-- DATA FOR PROCESSING follows --

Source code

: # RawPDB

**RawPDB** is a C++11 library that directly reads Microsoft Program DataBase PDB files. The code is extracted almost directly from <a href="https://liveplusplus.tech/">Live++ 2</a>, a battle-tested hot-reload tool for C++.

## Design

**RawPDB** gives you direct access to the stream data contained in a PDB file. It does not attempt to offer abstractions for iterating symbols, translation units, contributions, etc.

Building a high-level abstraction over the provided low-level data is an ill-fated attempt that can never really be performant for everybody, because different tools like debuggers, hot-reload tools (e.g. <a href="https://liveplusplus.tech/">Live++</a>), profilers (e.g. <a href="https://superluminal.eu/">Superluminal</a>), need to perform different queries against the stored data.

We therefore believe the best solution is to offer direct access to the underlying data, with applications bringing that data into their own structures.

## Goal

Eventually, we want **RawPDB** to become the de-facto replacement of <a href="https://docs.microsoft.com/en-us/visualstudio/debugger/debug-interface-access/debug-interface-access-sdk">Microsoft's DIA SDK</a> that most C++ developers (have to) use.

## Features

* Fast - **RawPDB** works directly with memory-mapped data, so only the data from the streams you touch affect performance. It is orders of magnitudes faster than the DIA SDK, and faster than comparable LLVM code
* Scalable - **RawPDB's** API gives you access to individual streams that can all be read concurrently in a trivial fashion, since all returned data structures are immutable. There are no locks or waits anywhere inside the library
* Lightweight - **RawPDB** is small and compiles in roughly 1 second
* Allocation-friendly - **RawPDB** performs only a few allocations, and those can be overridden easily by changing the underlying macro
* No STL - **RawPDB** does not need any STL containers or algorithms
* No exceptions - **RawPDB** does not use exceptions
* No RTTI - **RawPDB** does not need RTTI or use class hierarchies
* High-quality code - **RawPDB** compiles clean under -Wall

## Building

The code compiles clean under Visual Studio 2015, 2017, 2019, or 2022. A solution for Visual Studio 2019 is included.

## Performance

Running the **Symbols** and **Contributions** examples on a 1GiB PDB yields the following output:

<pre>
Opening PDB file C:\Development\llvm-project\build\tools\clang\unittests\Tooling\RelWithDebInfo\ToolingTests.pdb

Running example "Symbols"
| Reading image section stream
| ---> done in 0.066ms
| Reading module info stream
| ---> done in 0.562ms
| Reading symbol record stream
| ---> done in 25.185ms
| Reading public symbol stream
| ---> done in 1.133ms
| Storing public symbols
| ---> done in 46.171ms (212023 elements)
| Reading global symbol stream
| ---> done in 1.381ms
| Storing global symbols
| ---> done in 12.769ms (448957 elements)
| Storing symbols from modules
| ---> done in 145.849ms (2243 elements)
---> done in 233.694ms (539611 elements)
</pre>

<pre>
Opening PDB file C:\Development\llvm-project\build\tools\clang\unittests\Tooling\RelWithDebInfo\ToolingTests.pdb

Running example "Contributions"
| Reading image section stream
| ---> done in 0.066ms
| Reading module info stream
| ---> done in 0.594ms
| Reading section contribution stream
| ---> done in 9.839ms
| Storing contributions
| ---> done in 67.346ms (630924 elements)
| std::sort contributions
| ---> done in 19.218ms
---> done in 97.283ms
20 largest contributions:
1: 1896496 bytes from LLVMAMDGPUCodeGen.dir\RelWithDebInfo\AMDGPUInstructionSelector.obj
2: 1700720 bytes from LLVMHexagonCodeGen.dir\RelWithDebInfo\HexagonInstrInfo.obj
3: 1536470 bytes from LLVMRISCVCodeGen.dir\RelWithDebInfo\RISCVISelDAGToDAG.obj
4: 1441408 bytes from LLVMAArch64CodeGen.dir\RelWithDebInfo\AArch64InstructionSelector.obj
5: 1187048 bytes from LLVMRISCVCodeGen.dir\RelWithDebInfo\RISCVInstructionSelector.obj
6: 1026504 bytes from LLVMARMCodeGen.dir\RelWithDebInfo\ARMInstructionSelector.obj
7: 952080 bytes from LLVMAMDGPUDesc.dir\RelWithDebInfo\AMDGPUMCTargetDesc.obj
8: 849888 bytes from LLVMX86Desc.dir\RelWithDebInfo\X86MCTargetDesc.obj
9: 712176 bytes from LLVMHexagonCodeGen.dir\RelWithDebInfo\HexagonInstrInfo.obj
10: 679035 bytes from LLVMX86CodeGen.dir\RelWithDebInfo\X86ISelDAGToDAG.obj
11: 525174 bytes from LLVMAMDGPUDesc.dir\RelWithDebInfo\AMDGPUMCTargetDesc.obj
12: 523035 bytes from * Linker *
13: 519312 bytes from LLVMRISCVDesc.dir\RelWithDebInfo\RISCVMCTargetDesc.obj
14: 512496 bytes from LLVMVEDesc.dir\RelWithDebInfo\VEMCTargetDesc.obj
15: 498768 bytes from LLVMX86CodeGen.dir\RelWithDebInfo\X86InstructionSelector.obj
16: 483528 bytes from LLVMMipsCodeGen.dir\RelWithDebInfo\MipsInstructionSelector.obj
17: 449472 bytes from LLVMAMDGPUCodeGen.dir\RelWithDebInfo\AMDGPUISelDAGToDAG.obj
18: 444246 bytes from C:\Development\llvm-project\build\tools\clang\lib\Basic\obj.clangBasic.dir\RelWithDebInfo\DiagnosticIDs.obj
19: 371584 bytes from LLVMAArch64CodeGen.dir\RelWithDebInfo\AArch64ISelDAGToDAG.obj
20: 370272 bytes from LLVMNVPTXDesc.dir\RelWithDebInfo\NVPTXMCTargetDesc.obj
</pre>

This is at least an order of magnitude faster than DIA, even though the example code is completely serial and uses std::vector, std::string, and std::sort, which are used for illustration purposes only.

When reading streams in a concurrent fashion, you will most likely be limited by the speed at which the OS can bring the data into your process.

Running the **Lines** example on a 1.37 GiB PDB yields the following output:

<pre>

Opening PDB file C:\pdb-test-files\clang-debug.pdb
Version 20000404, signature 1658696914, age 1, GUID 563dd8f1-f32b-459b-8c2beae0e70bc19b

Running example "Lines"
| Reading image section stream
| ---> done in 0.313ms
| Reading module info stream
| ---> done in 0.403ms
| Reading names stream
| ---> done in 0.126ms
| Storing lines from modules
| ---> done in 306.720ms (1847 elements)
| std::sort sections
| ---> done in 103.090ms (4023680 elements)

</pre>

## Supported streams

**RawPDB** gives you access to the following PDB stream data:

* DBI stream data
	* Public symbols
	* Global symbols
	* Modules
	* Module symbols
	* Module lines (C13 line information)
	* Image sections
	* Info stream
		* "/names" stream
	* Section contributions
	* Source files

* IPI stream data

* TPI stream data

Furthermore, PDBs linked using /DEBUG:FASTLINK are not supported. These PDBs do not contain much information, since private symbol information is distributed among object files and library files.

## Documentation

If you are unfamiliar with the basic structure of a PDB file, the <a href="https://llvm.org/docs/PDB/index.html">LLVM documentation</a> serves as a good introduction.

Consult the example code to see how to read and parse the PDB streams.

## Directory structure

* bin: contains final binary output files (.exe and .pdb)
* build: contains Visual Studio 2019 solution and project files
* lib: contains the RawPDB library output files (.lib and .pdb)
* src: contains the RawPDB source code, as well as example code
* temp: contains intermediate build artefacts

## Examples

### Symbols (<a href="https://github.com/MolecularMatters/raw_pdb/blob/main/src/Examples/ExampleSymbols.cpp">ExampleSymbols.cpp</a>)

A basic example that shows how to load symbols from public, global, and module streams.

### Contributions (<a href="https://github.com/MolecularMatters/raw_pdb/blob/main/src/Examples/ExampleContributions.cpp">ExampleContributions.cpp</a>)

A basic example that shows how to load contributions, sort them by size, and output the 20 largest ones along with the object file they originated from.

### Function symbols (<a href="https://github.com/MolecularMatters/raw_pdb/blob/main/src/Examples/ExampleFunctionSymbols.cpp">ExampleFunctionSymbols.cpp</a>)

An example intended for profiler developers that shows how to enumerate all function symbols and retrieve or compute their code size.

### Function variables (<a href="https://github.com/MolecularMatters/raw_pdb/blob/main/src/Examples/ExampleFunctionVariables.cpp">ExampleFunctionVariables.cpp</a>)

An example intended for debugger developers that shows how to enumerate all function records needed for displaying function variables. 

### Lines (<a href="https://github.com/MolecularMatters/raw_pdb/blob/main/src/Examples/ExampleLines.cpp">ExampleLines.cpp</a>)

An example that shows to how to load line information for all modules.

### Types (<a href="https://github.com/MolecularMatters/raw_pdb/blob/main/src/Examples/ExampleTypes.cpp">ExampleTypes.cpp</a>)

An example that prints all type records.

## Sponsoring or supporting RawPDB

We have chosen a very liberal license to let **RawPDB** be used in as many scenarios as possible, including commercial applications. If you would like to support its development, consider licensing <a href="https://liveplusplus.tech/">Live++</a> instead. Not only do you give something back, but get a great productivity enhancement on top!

-- DATA FOR PROCESSING concluded --

(TRY IT)
List all lines above in which the string "solution" appears.

(EXPECTED OUTPUT)
We therefore believe the best solution is to offer direct access to the underlying data, with applications bringing that data into their own structures.
The code compiles clean under Visual Studio 2015, 2017, 2019, or 2022. A solution for Visual Studio 2019 is included.
* build: contains Visual Studio 2019 solution and project files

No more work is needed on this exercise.